Over the years, the Centers for Medicare & Medicaid Services (CMS) has been refining the notices that must be provided to beneficiaries explaining their rights when a provider believes that Medicare will not pay for an otherwise Medicare-covered item or service. These refinements are reflected in CMS' Beneficiary Notice Initiative.[6]

In March 2011, CMS revised its ABN. On September 20, 2011, CMS extended the date of mandatory use of its revised ABN, form CMS-R-131, to January 1, 2012.  Further, CMS states on its website that "all ABNs with the release date of 3/2008 that are issued on or after January 1, 2012 will be considered invalid."[7] Instructions for the use of the revised ABN are available for download on the CMS website.[8] About the revision, CMS states:[9]

[t]he revised Advanced Beneficiary Notice of Non-coverage (ABN), Form CMS-R-131, is issued by providers (including independent laboratories), physicians, practitioners, and suppliers in situations where Medicare payment is expected to be denied. The revised ABN replaces the ABN-G (Form CMS-R-131G), ABN-L (Form CMS-R-131L), and NEMB (Form CMS-20007).

Mandatory Use of the ABN

An ABN must be used to convey to the beneficiary that a provider believes that an item or service will not be covered when:

  • The item or service is not reasonable and necessary; or
  • The item or service is provided in violation of the prohibition on unsolicited telephone contacts; or
  • The item or service is for medical equipment and supplies for which the supplier number is not provided; or
  • The item or service is for medical equipment and /or supplies denied in advance;
  • The item or service is for custodial care; or
  • The item or service is for hospice care provided to a patient who is not terminally ill.[10]

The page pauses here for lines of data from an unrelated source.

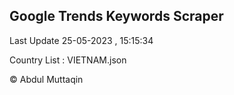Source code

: 

## Google Trends Keywords Scraper 
 
Last Update 25-05-2023 , 15:15:34

Country List :
VIETNAM.json



© Abdul Muttaqin 

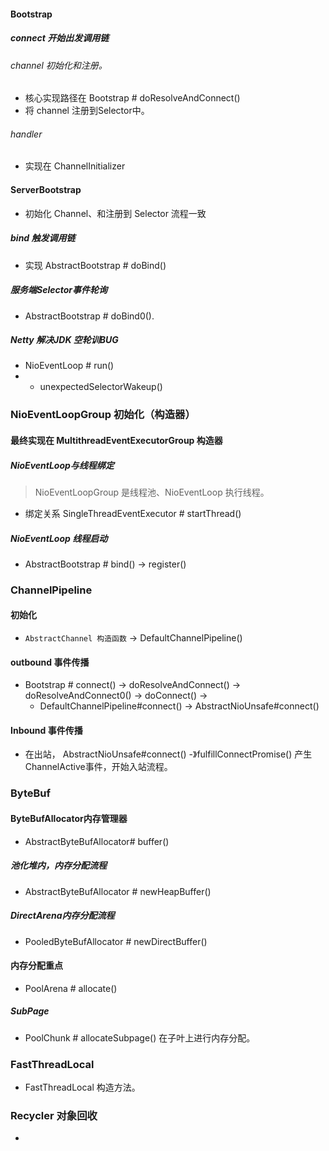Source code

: #### Bootstrap 
##### connect 开始出发调用链
###### channel 初始化和注册。
- 核心实现路径在 Bootstrap # doResolveAndConnect()
- 将 channel 注册到Selector中。
###### handler
- 实现在 ChannelInitializer

#### ServerBootstrap 
- 初始化 Channel、和注册到 Selector 流程一致
##### bind 触发调用链
- 实现 AbstractBootstrap # doBind()

##### 服务端Selector事件轮询 
- AbstractBootstrap # doBind0().

##### Netty 解决JDK 空轮训BUG
- NioEventLoop # run() 
- - unexpectedSelectorWakeup() 



### NioEventLoopGroup 初始化（构造器）
#### 最终实现在 MultithreadEventExecutorGroup 构造器
##### NioEventLoop与线程绑定
> NioEventLoopGroup 是线程池、NioEventLoop 执行线程。
- 绑定关系 SingleThreadEventExecutor # startThread()

##### NioEventLoop 线程启动
- AbstractBootstrap # bind() -> register()



### ChannelPipeline
#### 初始化
- `AbstractChannel 构造函数` -> DefaultChannelPipeline() 

#### outbound 事件传播
- Bootstrap # connect() -> doResolveAndConnect() -> doResolveAndConnect0() -> doConnect() -> 
    - DefaultChannelPipeline#connect() -> AbstractNioUnsafe#connect()  
 
#### Inbound 事件传播
- 在出站， AbstractNioUnsafe#connect() -》fulfillConnectPromise() 产生ChannelActive事件，开始入站流程。

### ByteBuf
#### ByteBufAllocator内存管理器
- AbstractByteBufAllocator# buffer()

##### 池化堆内，内存分配流程
- AbstractByteBufAllocator # newHeapBuffer()

##### DirectArena内存分配流程
- PooledByteBufAllocator # newDirectBuffer()

#### 内存分配重点
- PoolArena # allocate()

##### SubPage
- PoolChunk # allocateSubpage() 在子叶上进行内存分配。

### FastThreadLocal
- FastThreadLocal 构造方法。
### Recycler 对象回收
- 
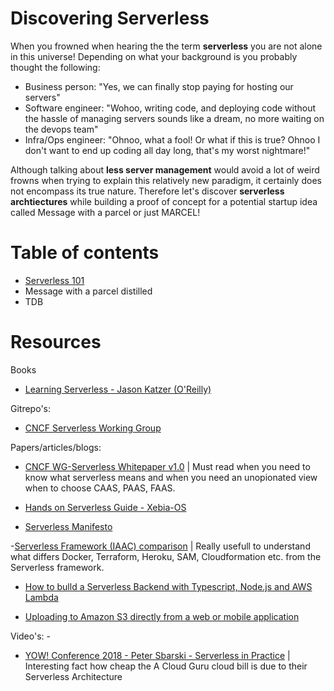 # Discovering Serverless

When you frowned when hearing the the term **serverless** you are not alone in this universe! Depending on what your background is you probably thought the following:

- Business person: "Yes, we can finally stop paying for hosting our servers"
- Software engineer: "Wohoo, writing code, and deploying code without the hassle of managing servers sounds like a dream, no more waiting on the devops team" 
- Infra/Ops engineer: "Ohnoo, what a fool! Or what if this is true? Ohnoo I don't want to end up coding all day long, that's my worst nightmare!"

Although talking about **less server management** would avoid a lot of weird frowns when trying to explain this relatively new paradigm, it certainly does not encompass its true nature. Therefore let's discover **serverless archtiectures** while building a proof of concept for a potential startup idea called Message with a parcel or just MARCEL!

# Table of contents
- [Serverless 101](docs/1-serverless-101.md)
- Message with a parcel distilled
- TDB


# Resources

Books
- [Learning Serverless - Jason Katzer (O'Reilly)](https://www.oreilly.com/library/view/learning-serverless/9781492057000/)

Gitrepo's:
- [CNCF Serverless Working Group](https://github.com/cncf/wg-serverless)

Papers/articles/blogs:
- [CNCF WG-Serverless Whitepaper v1.0](https://github.com/cncf/wg-serverless/blob/master/whitepapers/serverless-overview/cncf_serverless_whitepaper_v1.0.pdf) | Must read when you need to know what serverless means and when you need an unopionated view when to choose CAAS, PAAS, FAAS.
- [Hands on Serverless Guide - Xebia-OS](https://github.com/xebia-os/hands-on-serverless-guide/)

- [Serverless Manifesto](https://www.serverless.com/learn/manifesto/) 

-[Serverless Framework (IAAC) comparison](https://www.serverless.com/learn/comparisons/) | Really usefull to understand what differs Docker, Terraform, Heroku, SAM, Cloudformation etc. from the Serverless framework.
  
- [How to bulld a Serverless Backend with Typescript, Node.js and AWS Lambda](https://medium.com/proud2becloud/how-to-build-a-serverless-backend-with-typescript-node-js-and-aws-lambda-74ef758f810f)  

- [Uploading to Amazon S3 directly from a web or mobile application](https://aws.amazon.com/blogs/compute/uploading-to-amazon-s3-directly-from-a-web-or-mobile-application/)

Video's: -
- [YOW! Conference 2018 - Peter Sbarski - Serverless in Practice](https://www.youtube.com/watch?v=oRuV9iXUg40&ab_channel=YOW%21Conferences) | Interesting fact how cheap the A Cloud Guru cloud bill is due to their Serverless Architecture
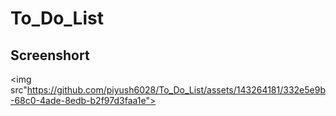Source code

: # To_Do_List

## Screenshort

<img src"https://github.com/piyush6028/To_Do_List/assets/143264181/332e5e9b-68c0-4ade-8edb-b2f97d3faa1e">
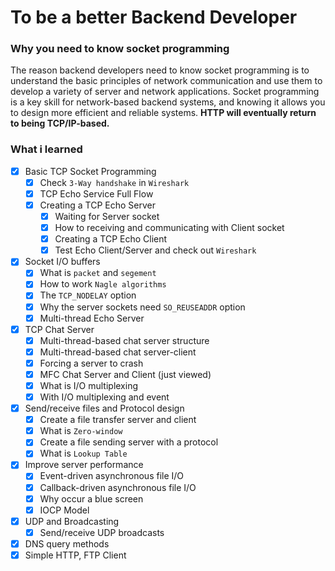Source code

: # To be a better Backend Developer

### Why you need to know socket programming
The reason backend developers need to know socket programming is to understand the basic principles of network communication and use them to develop a variety of server and network applications. Socket programming is a key skill for network-based backend systems, and knowing it allows you to design more efficient and reliable systems. **HTTP will eventually return to being TCP/IP-based.**

### What i learned
- [x] Basic TCP Socket Programming
    - [x] Check `3-Way handshake` in `Wireshark`
    - [x] TCP Echo Service Full Flow
    - [x] Creating a TCP Echo Server
        - [x] Waiting for Server socket
        - [x] How to receiving and communicating with Client socket
        - [x] Creating a TCP Echo Client
        - [x] Test Echo Client/Server and check out `Wireshark`
- [x] Socket I/O buffers
    - [x] What is `packet` and `segement`
    - [x] How to work `Nagle algorithms`
    - [x] The `TCP_NODELAY` option
    - [x] Why the server sockets need `SO_REUSEADDR` option
    - [x] Multi-thread Echo Server
- [x] TCP Chat Server
    - [x] Multi-thread-based chat server structure
    - [x] Multi-thread-based chat server-client
    - [x] Forcing a server to crash
    - [x] MFC Chat Server and Client (just viewed)
    - [x] What is I/O multiplexing
    - [x] With I/O multiplexing and event
- [x] Send/receive files and Protocol design
    - [x] Create a file transfer server and client
    - [x] What is `Zero-window`
    - [x] Create a file sending server with a protocol
    - [x] What is `Lookup Table`
- [x] Improve server performance
    - [x] Event-driven asynchronous file I/O
    - [x] Callback-driven asynchronous file I/O
    - [x] Why occur a blue screen
    - [x] IOCP Model
- [x] UDP and Broadcasting
    - [x] Send/receive UDP broadcasts
- [x] DNS query methods
- [x] Simple HTTP, FTP Client
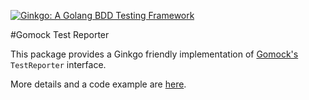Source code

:[![Ginkgo: A Golang BDD Testing Framework](http://onsi.github.io/ginkgo/images/ginkgo.png)](https://github.com/paybyphone/ginkgo)

#Gomock Test Reporter

This package provides a Ginkgo friendly implementation of [Gomock's](https://code.google.com/p/gomock/) `TestReporter` interface.

More details and a code example are [here](http://onsi.github.io/ginkgo/#integrating_with_gomock).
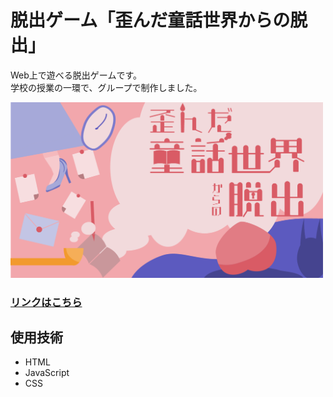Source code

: # 脱出ゲーム「歪んだ童話世界からの脱出」
Web上で遊べる脱出ゲームです。  
学校の授業の一環で、グループで制作しました。

<img width="500" src="assets/images/background.png">

### [リンクはこちら](https://tetsu19n1101087.github.io/escape-game/)

## 使用技術
- HTML
- JavaScript
- CSS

The ABN is not required for items and services that are never covered under the Medicare statute (statutorily excluded) or for items and services that do not meet a technical benefit requirement (such as a required certification by a provider, physician/practitioner).[11]

With respect to hospice services and Comprehensive Outpatient Rehabilitation Services (CORF), if there is a complete cessation of all Medicare covered services, an Expedited Determination notice must be issued by hospice and CORF providers.[12]

Voluntary Use of the ABN

The ABN can be issued voluntarily in place of the Notice of Exclusion from Medicare Benefits (NEMB) for care that is never covered because it does not meet the definition of a Medicare benefit[13] or for care that is explicitly excluded[14] from Medicare coverage.[15]

The Medicare Claims Processing Manual (Chapter 30) lists the following as examples of care that are explicitly excluded from coverage: [16]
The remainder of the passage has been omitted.